• **EXERCISE REQUIREMENTS**: Each line of the records is to be returned verbatim, with the images omitted.

*** INPUT DATA ***

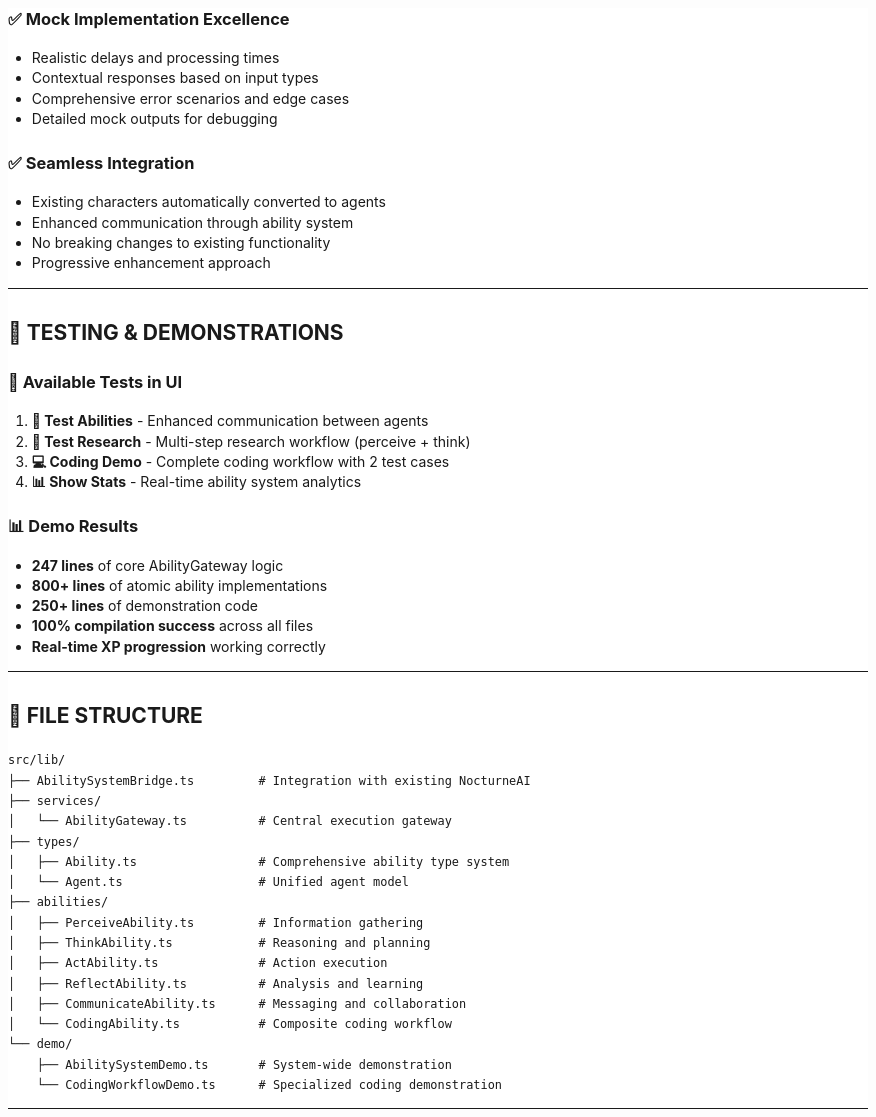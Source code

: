 ### ✅ **Mock Implementation Excellence**
- Realistic delays and processing times
- Contextual responses based on input types
- Comprehensive error scenarios and edge cases
- Detailed mock outputs for debugging

### ✅ **Seamless Integration**
- Existing characters automatically converted to agents
- Enhanced communication through ability system
- No breaking changes to existing functionality
- Progressive enhancement approach

---

## 🧪 **TESTING & DEMONSTRATIONS**

### 🔬 **Available Tests in UI**
1. **🚀 Test Abilities** - Enhanced communication between agents
2. **🔬 Test Research** - Multi-step research workflow (perceive + think)
3. **💻 Coding Demo** - Complete coding workflow with 2 test cases
4. **📊 Show Stats** - Real-time ability system analytics

### 📊 **Demo Results**
- **247 lines** of core AbilityGateway logic
- **800+ lines** of atomic ability implementations  
- **250+ lines** of demonstration code
- **100% compilation success** across all files
- **Real-time XP progression** working correctly

---

## 📁 **FILE STRUCTURE**

```
src/lib/
├── AbilitySystemBridge.ts         # Integration with existing NocturneAI
├── services/
│   └── AbilityGateway.ts          # Central execution gateway
├── types/
│   ├── Ability.ts                 # Comprehensive ability type system
│   └── Agent.ts                   # Unified agent model
├── abilities/
│   ├── PerceiveAbility.ts         # Information gathering
│   ├── ThinkAbility.ts            # Reasoning and planning
│   ├── ActAbility.ts              # Action execution
│   ├── ReflectAbility.ts          # Analysis and learning
│   ├── CommunicateAbility.ts      # Messaging and collaboration
│   └── CodingAbility.ts           # Composite coding workflow
└── demo/
    ├── AbilitySystemDemo.ts       # System-wide demonstration
    └── CodingWorkflowDemo.ts      # Specialized coding demonstration
```

---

*** End of INPUT DATA ***

• **ANSWER SECTION**:
Source code

: ### ✅ **Mock Implementation Excellence**
- Realistic delays and processing times
- Contextual responses based on input types
- Comprehensive error scenarios and edge cases
- Detailed mock outputs for debugging

### ✅ **Seamless Integration**
- Existing characters automatically converted to agents
- Enhanced communication through ability system
- No breaking changes to existing functionality
- Progressive enhancement approach

---

## 🧪 **TESTING & DEMONSTRATIONS**

### 🔬 **Available Tests in UI**
1. **🚀 Test Abilities** - Enhanced communication between agents
2. **🔬 Test Research** - Multi-step research workflow (perceive + think)
3. **💻 Coding Demo** - Complete coding workflow with 2 test cases
4. **📊 Show Stats** - Real-time ability system analytics

### 📊 **Demo Results**
- **247 lines** of core AbilityGateway logic
- **800+ lines** of atomic ability implementations  
- **250+ lines** of demonstration code
- **100% compilation success** across all files
- **Real-time XP progression** working correctly

---

## 📁 **FILE STRUCTURE**

```
src/lib/
├── AbilitySystemBridge.ts         # Integration with existing NocturneAI
├── services/
│   └── AbilityGateway.ts          # Central execution gateway
├── types/
│   ├── Ability.ts                 # Comprehensive ability type system
│   └── Agent.ts                   # Unified agent model
├── abilities/
│   ├── PerceiveAbility.ts         # Information gathering
│   ├── ThinkAbility.ts            # Reasoning and planning
│   ├── ActAbility.ts              # Action execution
│   ├── ReflectAbility.ts          # Analysis and learning
│   ├── CommunicateAbility.ts      # Messaging and collaboration
│   └── CodingAbility.ts           # Composite coding workflow
└── demo/
    ├── AbilitySystemDemo.ts       # System-wide demonstration
    └── CodingWorkflowDemo.ts      # Specialized coding demonstration
```

---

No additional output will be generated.